Hypocalcaemia and hypomagnesaemia
Transient neonatal hypocalcaemia has been reported as a finding following diabetes in pregnancy and both its incidence and severity appear to be related to the degree of maternal diabetes control. It is usually associated with hyperphosphataemia and occasionally with hypomagnesaemia. The aetiology is not entirely clear, but neonatal hypoparathyroidism has been demonstrated and may, in part, be secondary to maternal magnesium loss.

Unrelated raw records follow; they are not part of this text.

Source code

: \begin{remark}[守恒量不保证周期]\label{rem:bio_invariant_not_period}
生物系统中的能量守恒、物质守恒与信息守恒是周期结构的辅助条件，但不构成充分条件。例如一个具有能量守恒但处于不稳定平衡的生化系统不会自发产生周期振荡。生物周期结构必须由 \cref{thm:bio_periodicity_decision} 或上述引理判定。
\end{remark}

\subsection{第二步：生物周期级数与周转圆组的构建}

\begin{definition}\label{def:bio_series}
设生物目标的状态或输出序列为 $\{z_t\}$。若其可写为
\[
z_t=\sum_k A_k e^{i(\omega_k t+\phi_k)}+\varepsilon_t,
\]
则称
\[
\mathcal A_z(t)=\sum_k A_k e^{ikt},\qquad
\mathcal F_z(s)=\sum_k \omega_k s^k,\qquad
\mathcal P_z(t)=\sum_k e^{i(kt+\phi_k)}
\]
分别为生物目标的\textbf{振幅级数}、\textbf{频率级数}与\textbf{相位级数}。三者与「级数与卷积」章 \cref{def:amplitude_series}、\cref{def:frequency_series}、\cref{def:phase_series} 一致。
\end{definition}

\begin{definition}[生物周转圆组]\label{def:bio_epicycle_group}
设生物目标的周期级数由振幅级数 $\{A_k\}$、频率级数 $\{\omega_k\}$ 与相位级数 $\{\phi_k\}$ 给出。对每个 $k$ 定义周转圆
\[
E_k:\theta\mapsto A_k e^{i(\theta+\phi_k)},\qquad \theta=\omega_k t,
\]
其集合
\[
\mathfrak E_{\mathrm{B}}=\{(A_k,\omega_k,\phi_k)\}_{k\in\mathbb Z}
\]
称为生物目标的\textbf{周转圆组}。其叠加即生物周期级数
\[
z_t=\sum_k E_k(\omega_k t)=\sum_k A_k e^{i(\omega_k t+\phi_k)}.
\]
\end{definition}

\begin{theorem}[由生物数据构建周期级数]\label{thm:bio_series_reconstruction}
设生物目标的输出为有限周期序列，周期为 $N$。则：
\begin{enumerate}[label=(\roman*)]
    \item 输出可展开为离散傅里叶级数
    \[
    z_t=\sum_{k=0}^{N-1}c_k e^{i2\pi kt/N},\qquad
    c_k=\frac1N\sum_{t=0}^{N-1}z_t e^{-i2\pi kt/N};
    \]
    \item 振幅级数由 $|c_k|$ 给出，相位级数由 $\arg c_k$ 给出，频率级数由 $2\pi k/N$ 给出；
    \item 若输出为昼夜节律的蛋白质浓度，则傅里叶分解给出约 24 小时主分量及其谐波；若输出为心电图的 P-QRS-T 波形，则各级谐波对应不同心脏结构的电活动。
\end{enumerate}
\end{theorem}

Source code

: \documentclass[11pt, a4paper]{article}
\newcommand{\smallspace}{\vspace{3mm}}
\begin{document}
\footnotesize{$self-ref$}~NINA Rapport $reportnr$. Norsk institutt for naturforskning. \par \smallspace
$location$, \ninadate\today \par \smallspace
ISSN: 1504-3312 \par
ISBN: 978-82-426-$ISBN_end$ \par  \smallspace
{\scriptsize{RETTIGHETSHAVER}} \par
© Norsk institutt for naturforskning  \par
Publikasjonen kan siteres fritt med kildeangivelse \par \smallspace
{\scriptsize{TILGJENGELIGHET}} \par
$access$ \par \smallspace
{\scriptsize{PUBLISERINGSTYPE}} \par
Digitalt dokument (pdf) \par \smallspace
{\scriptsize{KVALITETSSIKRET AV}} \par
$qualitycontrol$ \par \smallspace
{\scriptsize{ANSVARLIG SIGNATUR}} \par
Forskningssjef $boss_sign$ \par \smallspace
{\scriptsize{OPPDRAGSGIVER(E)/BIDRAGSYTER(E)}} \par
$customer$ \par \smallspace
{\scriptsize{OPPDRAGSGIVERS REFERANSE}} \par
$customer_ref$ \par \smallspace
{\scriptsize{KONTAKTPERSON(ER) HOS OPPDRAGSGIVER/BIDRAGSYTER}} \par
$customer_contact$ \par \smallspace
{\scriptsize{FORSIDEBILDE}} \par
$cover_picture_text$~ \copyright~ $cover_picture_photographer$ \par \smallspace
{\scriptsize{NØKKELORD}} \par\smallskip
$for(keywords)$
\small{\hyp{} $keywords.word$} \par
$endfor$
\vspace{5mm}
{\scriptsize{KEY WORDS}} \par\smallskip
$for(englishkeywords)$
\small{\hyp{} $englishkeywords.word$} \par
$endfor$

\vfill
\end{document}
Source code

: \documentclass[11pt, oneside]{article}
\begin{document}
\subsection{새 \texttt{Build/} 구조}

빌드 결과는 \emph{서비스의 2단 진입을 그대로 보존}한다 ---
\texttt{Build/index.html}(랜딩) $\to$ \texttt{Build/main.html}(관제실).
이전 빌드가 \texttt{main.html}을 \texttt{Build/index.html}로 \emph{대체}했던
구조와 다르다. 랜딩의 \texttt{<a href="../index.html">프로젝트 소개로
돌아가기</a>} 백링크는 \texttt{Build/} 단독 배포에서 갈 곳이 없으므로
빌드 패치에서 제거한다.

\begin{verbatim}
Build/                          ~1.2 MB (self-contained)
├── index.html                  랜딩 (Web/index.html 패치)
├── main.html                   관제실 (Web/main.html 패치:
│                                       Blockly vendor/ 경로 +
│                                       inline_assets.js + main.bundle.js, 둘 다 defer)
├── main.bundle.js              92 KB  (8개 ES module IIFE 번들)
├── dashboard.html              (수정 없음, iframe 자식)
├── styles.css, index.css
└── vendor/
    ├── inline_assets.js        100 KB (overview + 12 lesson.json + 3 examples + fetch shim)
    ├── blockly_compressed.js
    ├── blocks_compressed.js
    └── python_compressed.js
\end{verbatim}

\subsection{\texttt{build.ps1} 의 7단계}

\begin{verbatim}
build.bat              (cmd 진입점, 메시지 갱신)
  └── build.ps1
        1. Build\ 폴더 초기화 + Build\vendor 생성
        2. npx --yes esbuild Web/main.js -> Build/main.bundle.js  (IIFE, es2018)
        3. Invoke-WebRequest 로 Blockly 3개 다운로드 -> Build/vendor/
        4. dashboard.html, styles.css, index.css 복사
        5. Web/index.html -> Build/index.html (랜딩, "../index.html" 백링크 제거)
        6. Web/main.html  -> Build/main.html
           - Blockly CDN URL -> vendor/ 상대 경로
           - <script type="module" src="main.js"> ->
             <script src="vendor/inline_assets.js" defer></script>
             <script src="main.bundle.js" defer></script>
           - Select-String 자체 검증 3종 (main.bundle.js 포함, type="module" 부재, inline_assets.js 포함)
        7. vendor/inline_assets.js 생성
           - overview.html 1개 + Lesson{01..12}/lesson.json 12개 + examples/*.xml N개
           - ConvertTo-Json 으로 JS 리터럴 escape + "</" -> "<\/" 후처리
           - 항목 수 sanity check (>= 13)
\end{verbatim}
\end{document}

Published studies and clinical experience indicate that hypocalcaemia and hypomagnesaemia are rarely of clinical significance, unless the baby has other complications, e.g., perinatal hypoxia–ischaemia. Therefore, there is no indication to screen for them in the healthy baby. If associated with clinical signs, the deficits must be corrected, as recommended in standard neonatal textbooks.
Iatrogenic complications
It will be seen from the discussion above that the timing and method of delivery often impact upon neonatal morbidity. Occasionally, decisions are made on fetal grounds but more often are related to maternal complications. However, in a number of cases, there are no clear maternal or fetal reasons for pre-term delivery or delivery by caesarean section. Each places neonatal well-being at risk. In the UK study, 9% of caesarean sections were not explained by maternal or fetal compromise and 4% were “routine for diabetes” or “maternal request.” A number of these “routine” caesarean sections were at a pre-term gestation. In the same UK cohort, 19% of mothers had pre-term delivery that was not spontaneous or explained by maternal or fetal compromise, and thus could have been avoided. This would have prevented some 235 admissions to neonatal care over the study period.
Even if there are no significant maternal or fetal complications and the pregnancy goes to term or near-term, the evidence would suggest that the baby is still exposed to potential iatrogenic harm. The UK CEMACH enquiry demonstrated frequent failings in medical and midwifery care, which impacted upon the baby’s postnatal course and, in particular, establishment of feeding. These included:
- –
‘Routine’ admission of babies to neonatal units;
- –
‘Routine’ supplementation or replacement of breast feeds with formula;
- –
Delayed ‘skin to skin’ contact and first feed;
- –
Poor management of temperature control;
- –
And the testing of blood glucose with subsequent response to this too soon after delivery.
In addition to the harmful effects of these practices for mother and baby, they represent an avoidable use of neonatal unit resource ( Table 6 ).